Study on the excretion of viaminate in rats by LC-APCI-MS/MS

目的:建立LC-APCI-MS/MS法测定大鼠胆汁、尿液和粪便中维氨酯的浓度,对该药在大鼠体内的排泄规律进行研究,为临床试验提供依据。方法:生物样本经处理后,采用AgilentTCC18色谱柱,甲醇-水-甲酸(9370.1)为流动相,辛伐他汀为内标,在三重四极杆串联质谱仪上,采用大气压化学离子化(APCI)、正离子方式选择性离子监测模式,维氨酯和内标的检测离子分别为m/z448/283和m/z419/285,分别测定尿液、胆汁和粪便中原型物的含量。结果:胆汁、尿样、粪便中维氨酯的回收率均大于89%,日间和日内的变异系数均小于10%。胆汁和尿液中维氨酯在0.0808～40.4ng/mL浓度范围内线性关系良好(r=0.9972和0.9949),粪便中维氨酯在0.2525～101ng/mL浓度范围内线性关系良好(r=0.9990),维氨酯的定量下限为0.2pg,方法符合生物样品分析要求。维氨酯在粪便中72h内、在尿液中96h内、在胆汁中24h内原型药的平均累积排泄量分别为12.9%、0.003%、0.0001%。结论:该方法灵敏度高,专属性强,样品前处理简便,分析速度快,可满足大鼠排泄研究中药物浓度测定的要求,大鼠灌胃给药(5mg/kg)后维氨酯从尿液和胆汁中排泄的原型药物很少。

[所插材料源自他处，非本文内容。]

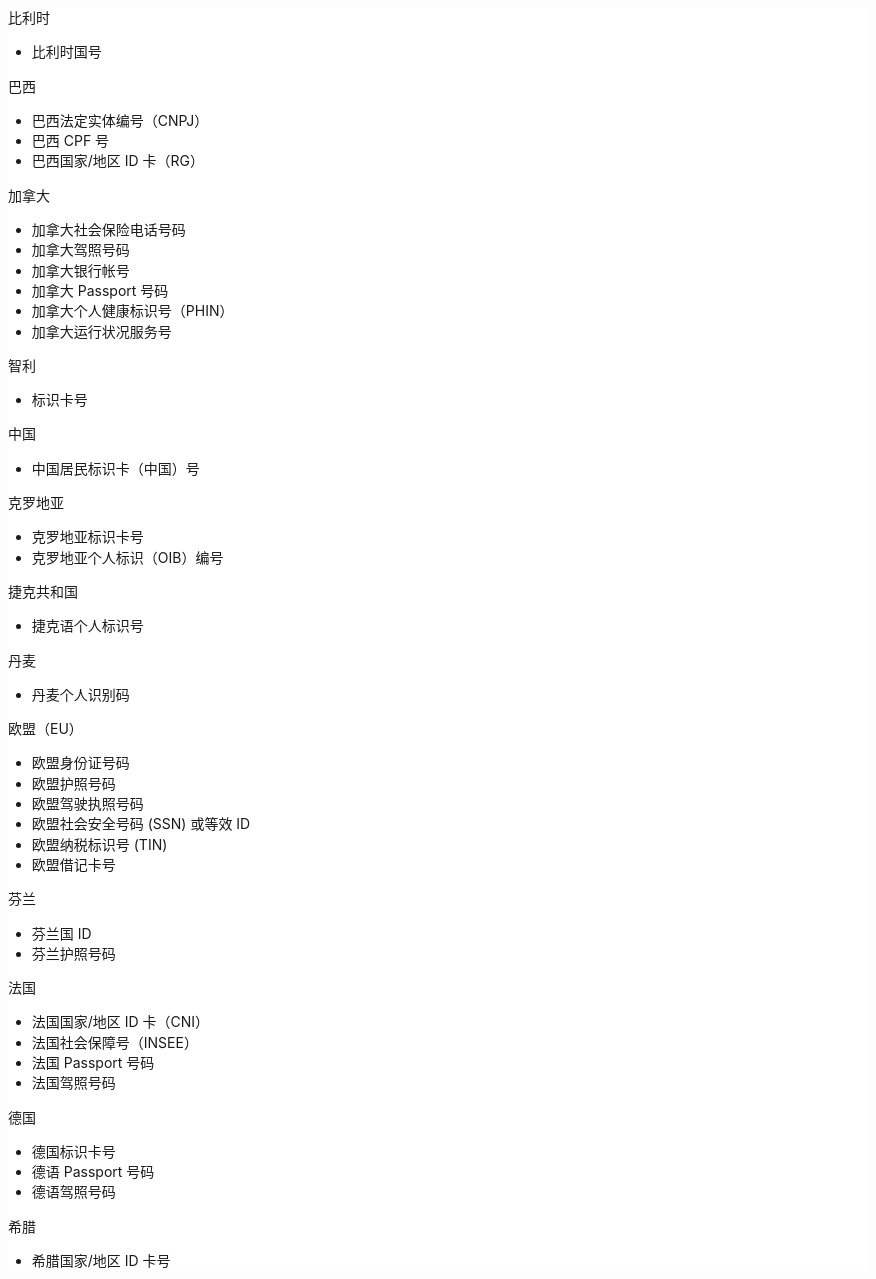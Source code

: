比利时
* 比利时国号

巴西 
* 巴西法定实体编号（CNPJ）
* 巴西 CPF 号
* 巴西国家/地区 ID 卡（RG）

加拿大
* 加拿大社会保险电话号码
* 加拿大驾照号码
* 加拿大银行帐号
* 加拿大 Passport 号码
* 加拿大个人健康标识号（PHIN）
* 加拿大运行状况服务号

智利
* 标识卡号 

中国
* 中国居民标识卡（中国）号

克罗地亚
* 克罗地亚标识卡号
* 克罗地亚个人标识（OIB）编号

捷克共和国
* 捷克语个人标识号

丹麦
* 丹麦个人识别码

欧盟（EU）
* 欧盟身份证号码
* 欧盟护照号码
* 欧盟驾驶执照号码
* 欧盟社会安全号码 (SSN) 或等效 ID
* 欧盟纳税标识号 (TIN)
* 欧盟借记卡号

芬兰
* 芬兰国 ID
* 芬兰护照号码

法国
* 法国国家/地区 ID 卡（CNI）
* 法国社会保障号（INSEE）
* 法国 Passport 号码
* 法国驾照号码

德国
* 德国标识卡号
* 德语 Passport 号码
* 德语驾照号码

希腊 
* 希腊国家/地区 ID 卡号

AIM： To establish a highly sensitive, rapid and selective liquid chromatography-tandem mass spectrometry （LC-MS/MS） method to determinate the viaminate in bile, urine and feces sample of rats. And to study the excretion of viaminate in rats in order to provide a guidance for the clinical trial. METHODS： The concentration of viaminate was determinated on an Aglilent TC C17 column and the mobile phase consisted of methanol-water and formic acid （93 ： 7 ： 0.1, V/ V/V） using simvastatin as internal standard. The detection was performed on a trip-quadrupole tandem mass spectrometer by selected ion monitoring （SRM） scan mode via atmospheric pressure chemical ionization （APCI）. The detected ions were m/z 448/283 （viaminate） and m/z 419/285（internal standard） respectively. The accumulative excretion amount of viaminate was calculated in the urine, feces and bile, respectively. RESULTS： The extraction recoveries of viaminate in bile,urine and feces were more than 89%. The RSD of intra-run and inter-run precisions were all less than 10%. The calibration curves were linear over the concentration ranges of 0.0808-40.4 ng/mL（ r = 0.9972 and 0. 9949） for the viaminate in bile and urine. The calibration curve was linear over the concentration ranges of 0.505 - 50.5 ng/mL （ r = 0.9990） for the viaminate in feces, The limit of quantitation of method for viaminate was 0.2 pg. 12.9% viaminate was found from feces in 72 hours, 0.003 % was found from urine in 96 hours and 0.0001% was detected from bile in 24 hours. CONCLUSION： The method is proved to be accurate, sensitive, selective and convenient. It has successfully been applied to study the excretion of viaminate in rats. The amount of viaminate recovered from bile and urine after orally administrated to rat was very low.